Pre-commit hooks
Another alternative is to try to catch code quality issues before any code is even sent
to the remote git repo. Pre-commit hooks
are essentially actions that are taken right
before code is committed to your (local) repo.
Pre-commit
package
There are different ways to create new hooks to your git repo. pre-commit
is a package to easily config pre-commit hooks, and store them in a very readable manner.
Installation
To install, simply run:
pip install pre-commit
Usage
Configuration
To use pre-commit
, create a .pre-commit-config.yaml
in the root of your project.
There, include
repos:
- repo: https://github.com/datarootsio/databooks
rev: 0.1.3
hooks:
- id: databooks
args: ["--overwrite"]
databooks
repo has minimal configuration
(such as the meta
command). The rev
parameter indicates the version to use and args
indicate additional arguments to pass to the tool. In the example above, we opt to
overwrite the files.
The pre-commit
tool doesn't actually commit any changes if the staged files are modified.
Therefore, if there is any unwanted metadata at the time of committing the changes,
the files would be modified, no commit would be made, and it'd be up to the developer to
inspect the changes, add them and commit. That's why we recommend specifying args:
["--overwrite"]
.
You can require the developer to manually remove metadata, by specifying args: ["--check"]
.
In this case the commit would still be aborted, but no files would be changed.
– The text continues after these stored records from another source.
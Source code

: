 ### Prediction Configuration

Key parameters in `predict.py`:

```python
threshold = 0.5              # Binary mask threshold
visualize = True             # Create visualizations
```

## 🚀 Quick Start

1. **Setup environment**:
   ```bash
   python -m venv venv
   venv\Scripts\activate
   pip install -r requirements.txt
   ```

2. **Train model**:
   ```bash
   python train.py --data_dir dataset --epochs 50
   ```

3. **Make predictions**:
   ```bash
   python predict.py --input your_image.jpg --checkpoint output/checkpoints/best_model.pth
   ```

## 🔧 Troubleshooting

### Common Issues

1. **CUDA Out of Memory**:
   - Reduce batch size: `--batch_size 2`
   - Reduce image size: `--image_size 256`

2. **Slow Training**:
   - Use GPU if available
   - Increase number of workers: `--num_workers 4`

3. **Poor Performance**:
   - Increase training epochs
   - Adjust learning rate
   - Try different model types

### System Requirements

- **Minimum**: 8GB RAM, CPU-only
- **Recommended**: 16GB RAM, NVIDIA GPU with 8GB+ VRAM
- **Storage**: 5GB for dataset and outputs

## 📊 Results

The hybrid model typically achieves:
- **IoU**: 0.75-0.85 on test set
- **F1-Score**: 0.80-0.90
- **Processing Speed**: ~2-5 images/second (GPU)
The
.pre-commit-config.yaml
would look like
repos:
- repo: https://github.com/datarootsio/databooks
rev: 0.1.3
hooks:
- id: databooks
args: ["--check"]
Running
Once the configuration is in place all the user needs to do to trigger pre-commit
is
to commit changes normally
$ git add path/to/notebook.ipynb
$ git commit -m 'a clear message'
databooks................................................................Failed
- hook id: databooks
- files were modified by this hook
[20:51:08] WARNING 1 files will be overwritten cli.py:81
Removing metadata ━━━━━━━━━━━━━━━━━━━━━━━━━━━━━━━━━━━━━━━━ 100% 0:00:00
INFO The metadata of 1 out of 1 notebooks were cli.py:114
removed!
Alternatively, one could run pre-commit run
to manually run the same command that is
triggered right before committing changes. Or, one could run pre-commit run --all-files
to run the pre-commit hooks in all files (regardless if the files have been staged or not).
The later is useful as a first-run to ensure consistency across the git repo or in CI.